WASHINGTON (8/5/14)--Three legislators have joined more than 30 of their colleagues by writing the National Credit Union Administration to express concerns with the agency's risk-based capital proposal. Sens. John Thune (R-S.D.) and John Hoeven (R-N.D.), along with Rep. Jim Bridenstine (R-Okla.) sent their letters late last week.
Hoeven and Thune, who serves on the Senate Finance subcommittee on international trade, customs and global competitiveness, wrote on behalf of the 81 federal and state chartered credit unions in their state, which serve more than 450,000 members with assets of more than $5.5 billion total.
"We share the concerns of many of our colleagues … that your proposed regulations regarding risk-based capital could have unintended consequences that could negatively impact the availability and affordability of financial products offered to consumers," the letter reads, adding that many of the credit unions in the Dakotas serve agriculture-based communities.

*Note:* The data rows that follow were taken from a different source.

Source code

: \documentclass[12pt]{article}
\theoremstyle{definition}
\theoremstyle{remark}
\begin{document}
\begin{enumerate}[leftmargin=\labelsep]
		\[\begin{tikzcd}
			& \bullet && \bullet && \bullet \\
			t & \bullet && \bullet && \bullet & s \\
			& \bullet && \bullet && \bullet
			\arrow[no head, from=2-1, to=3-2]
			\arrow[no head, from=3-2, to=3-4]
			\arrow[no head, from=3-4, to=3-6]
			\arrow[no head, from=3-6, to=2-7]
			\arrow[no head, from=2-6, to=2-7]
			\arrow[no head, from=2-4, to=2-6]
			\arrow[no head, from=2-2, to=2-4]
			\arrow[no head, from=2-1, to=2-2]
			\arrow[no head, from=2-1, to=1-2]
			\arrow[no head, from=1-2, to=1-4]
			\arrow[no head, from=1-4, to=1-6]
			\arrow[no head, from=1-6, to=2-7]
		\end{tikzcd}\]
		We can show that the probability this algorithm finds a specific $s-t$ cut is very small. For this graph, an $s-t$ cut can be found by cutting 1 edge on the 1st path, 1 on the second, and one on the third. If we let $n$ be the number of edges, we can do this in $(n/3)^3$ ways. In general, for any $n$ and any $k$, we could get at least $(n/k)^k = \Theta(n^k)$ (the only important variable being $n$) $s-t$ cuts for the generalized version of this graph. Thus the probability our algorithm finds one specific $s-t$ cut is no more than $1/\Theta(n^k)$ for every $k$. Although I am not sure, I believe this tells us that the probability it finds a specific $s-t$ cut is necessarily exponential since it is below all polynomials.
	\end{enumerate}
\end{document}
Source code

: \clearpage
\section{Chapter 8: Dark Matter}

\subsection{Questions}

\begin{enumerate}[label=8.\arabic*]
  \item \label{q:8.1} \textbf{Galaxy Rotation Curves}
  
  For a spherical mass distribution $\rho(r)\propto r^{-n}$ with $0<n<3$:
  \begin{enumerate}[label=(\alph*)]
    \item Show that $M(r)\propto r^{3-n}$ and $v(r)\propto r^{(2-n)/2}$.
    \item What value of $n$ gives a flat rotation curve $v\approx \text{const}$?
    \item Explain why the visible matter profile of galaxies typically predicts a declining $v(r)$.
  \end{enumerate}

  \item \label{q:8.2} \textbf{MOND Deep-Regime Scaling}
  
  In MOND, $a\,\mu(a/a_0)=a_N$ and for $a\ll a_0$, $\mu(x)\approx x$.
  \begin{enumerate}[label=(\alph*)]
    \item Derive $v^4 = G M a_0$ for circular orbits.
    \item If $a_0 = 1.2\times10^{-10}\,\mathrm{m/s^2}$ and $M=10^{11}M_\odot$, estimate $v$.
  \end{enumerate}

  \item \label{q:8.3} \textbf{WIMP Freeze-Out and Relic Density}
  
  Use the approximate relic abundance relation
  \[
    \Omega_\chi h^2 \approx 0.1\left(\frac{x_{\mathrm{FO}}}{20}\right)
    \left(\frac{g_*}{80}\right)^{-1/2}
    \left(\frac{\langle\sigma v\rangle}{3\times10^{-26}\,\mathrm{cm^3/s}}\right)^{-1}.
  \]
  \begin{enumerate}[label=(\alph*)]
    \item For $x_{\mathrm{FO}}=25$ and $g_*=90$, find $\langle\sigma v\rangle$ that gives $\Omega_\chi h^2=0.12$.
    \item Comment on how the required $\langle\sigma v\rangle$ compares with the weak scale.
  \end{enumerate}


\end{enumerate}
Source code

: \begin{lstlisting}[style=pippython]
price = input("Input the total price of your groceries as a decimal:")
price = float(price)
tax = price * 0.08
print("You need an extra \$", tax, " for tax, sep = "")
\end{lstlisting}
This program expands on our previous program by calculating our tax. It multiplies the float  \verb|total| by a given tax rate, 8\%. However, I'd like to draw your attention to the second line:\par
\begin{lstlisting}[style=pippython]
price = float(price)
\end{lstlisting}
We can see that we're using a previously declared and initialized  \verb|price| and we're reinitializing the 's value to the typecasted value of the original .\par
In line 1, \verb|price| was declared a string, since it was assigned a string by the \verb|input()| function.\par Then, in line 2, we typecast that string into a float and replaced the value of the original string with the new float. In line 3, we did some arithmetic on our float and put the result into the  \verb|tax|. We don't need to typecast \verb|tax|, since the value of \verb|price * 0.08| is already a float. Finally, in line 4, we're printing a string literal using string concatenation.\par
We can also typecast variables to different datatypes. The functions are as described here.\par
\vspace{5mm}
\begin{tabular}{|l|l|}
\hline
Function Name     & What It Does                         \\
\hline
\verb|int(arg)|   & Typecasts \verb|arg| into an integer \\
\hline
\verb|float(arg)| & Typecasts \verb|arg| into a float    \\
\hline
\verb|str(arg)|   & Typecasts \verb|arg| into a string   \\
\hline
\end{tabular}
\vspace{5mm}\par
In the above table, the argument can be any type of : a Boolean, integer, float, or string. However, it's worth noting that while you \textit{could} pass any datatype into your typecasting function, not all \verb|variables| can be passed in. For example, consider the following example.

Bridenstine's letter urges consideration of the effects the proposal would have on credit unions with high levels of concentration in assets such as member business loans, mortgages and long term investments.
"NCUA examiners already have the ability to mitigate concentration risk through other regulatory actions, it appears that the inclusion of concentration risk as a part of the calculation of capital rules could be redundant and place credit unions at a competitive disadvantage relative to other insured depository institutions," the letter reads.
Both letters also ask the NCUA to reconsider the proposed 18-month implementation period, which NCUA Chair Debbie Matz said will be changed.
In addition to legislators writing individually, 324 representatives signed a letter in May outlining issues with the proposal.